Fernando Barciela | European leaders are upset these days about the possibility of the UK abandoning the EU. But in the end, they seem convinced that this will be avoided. Although David Cameron has promised a referendum by end-2017 over the presence (or not) of his country in the European club, people on the continent expect that the British Prime Minister will be able to convince his fellow citizens to stay in.
Everybody knows – or suspects- that Cameron is not amongst the Outs. And they are probably right. His goal is not to leave the EU but to convince it to agree with the UK’s views on economics, immigration or international politics. According to the media, Cameron has told Germany’s Angela Merkel, France’s François Hollande and just about every other important world leader that he wants to stay.
The big problem is that if he wants to win the referendum he will have to convince the British people. And that will not be so easy. While the Outs are fewer than the Ins in the two main parties, there is a predominance of Out votes amongst the UK population which, as everybody knows, is not very fond of Europe.
Even after being subjected to a battery of arguments related to the painful economic consecuences of leaving the EU, nowadays they seem more resolved to follow the Outs and their arguments.
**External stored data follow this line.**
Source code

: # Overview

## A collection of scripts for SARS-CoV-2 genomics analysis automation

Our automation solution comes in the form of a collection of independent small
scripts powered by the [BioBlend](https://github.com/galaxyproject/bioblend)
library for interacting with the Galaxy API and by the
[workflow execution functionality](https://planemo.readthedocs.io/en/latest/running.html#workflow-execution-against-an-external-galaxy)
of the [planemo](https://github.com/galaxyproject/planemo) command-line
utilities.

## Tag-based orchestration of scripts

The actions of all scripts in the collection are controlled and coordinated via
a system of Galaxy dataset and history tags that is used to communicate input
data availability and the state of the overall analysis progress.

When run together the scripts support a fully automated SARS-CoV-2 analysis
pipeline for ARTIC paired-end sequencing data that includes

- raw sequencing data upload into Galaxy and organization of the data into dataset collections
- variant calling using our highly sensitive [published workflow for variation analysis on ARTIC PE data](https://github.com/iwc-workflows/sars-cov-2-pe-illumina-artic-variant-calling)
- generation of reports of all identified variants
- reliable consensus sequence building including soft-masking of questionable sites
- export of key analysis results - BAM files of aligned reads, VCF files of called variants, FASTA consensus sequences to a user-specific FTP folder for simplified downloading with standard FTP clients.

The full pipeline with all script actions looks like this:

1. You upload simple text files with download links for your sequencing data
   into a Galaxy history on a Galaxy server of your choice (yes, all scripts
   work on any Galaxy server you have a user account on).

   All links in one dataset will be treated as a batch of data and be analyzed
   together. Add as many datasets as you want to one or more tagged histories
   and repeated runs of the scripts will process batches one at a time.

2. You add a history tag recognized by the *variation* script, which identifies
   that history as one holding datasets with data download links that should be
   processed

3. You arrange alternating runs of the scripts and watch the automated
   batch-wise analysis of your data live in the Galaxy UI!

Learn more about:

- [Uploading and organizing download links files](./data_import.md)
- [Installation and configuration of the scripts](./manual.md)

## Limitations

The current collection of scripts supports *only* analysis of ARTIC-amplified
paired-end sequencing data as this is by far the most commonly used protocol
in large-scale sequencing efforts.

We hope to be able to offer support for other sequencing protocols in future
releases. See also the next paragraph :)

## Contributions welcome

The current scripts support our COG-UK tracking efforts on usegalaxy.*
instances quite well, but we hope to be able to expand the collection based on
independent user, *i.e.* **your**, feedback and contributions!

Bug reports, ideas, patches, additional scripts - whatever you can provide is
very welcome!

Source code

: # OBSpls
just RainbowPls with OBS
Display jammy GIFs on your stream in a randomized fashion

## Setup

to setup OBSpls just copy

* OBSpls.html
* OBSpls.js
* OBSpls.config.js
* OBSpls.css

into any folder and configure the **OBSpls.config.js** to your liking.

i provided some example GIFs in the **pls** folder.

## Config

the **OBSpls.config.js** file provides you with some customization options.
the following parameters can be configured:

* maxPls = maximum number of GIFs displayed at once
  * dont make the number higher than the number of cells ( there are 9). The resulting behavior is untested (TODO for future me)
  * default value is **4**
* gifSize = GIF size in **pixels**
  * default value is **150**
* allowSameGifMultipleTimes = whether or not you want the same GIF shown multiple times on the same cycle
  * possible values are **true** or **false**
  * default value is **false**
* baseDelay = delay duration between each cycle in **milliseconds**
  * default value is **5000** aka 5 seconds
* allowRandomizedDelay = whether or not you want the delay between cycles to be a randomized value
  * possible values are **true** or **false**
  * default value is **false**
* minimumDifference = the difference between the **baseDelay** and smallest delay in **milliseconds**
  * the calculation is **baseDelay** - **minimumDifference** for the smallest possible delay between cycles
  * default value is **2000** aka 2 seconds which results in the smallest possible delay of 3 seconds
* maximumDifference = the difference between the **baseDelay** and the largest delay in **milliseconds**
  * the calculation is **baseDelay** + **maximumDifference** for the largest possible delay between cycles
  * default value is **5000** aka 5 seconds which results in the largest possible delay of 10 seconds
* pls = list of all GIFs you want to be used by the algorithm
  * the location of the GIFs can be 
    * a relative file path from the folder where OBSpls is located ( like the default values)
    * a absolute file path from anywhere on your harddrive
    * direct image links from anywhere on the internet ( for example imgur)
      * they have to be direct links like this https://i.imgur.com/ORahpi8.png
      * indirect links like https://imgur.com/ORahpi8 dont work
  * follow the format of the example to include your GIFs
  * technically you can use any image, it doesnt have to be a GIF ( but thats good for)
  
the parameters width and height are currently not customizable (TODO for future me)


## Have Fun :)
The British people feel they are looked down upon by the rest of Europe and that they don’t have any real influence in Brussels. They are increasingly convinced that the UK would do better outside the club. We could say they continue to be influenced by the idea of the British Empire and still consider their country a great nation. If Switzerland and Norway can successfully go it alone, why couldn’t they do the same, without all the obstacles, red tape and endless regulations coming out of Brussels?
Against this backdrop, the only possibility Cameron has of winning a Yes to staying in Europe from the voters would be if he obtains enough concessions from the rest of the EU to sell it as a victory and reverse the current trend. The list of these concessions, outlined in a letter delivered to European Council President Donald Tusk, is well-known: a four-year ban on EU migrants claiming in-work benefits, an opt-out from ever-closer union, more powers to block EU legislation, safeguards protecting the City of London, guarantees that Britain will not be excluded from decisions on single-market laws and a greater fairness between the eurozone and non-eurozone nations. A very long list indeed for everyone, but maybe not for Cameron. He has warned European leaders that the UK could leave the EU if certain demands are not met.
For the moment, however, nobody knows if the EU is ready to comply with Cameron’s requests. And while some politicians like Sweden’s Carl Bildt has recently called a British exit from the EU a bigger threat to Europe than Russia or terrorism, nobody in any country has drafted a plan to satisfy the UK’s demands. Everybody thinks at the moment that satisfying Cameron’s demands would set a dangerous precedent. It could encourage other countries to demand the same or similar conditions, boosting eurosceptic parties all over Europe.
Europe has been a tremendous dilemma for a long time. But many people think such an event would be the end of the European project and any decision looks bad. To allow the UK to leave would be a catastrophe, and giving Cameron what he wants a disaster. But despite this pessimistic outlook, many are confident that the eurocrats and experts surrounding the European leaders will finally fix this apparently unsolvable situation. Maybe because they have always done it in the past.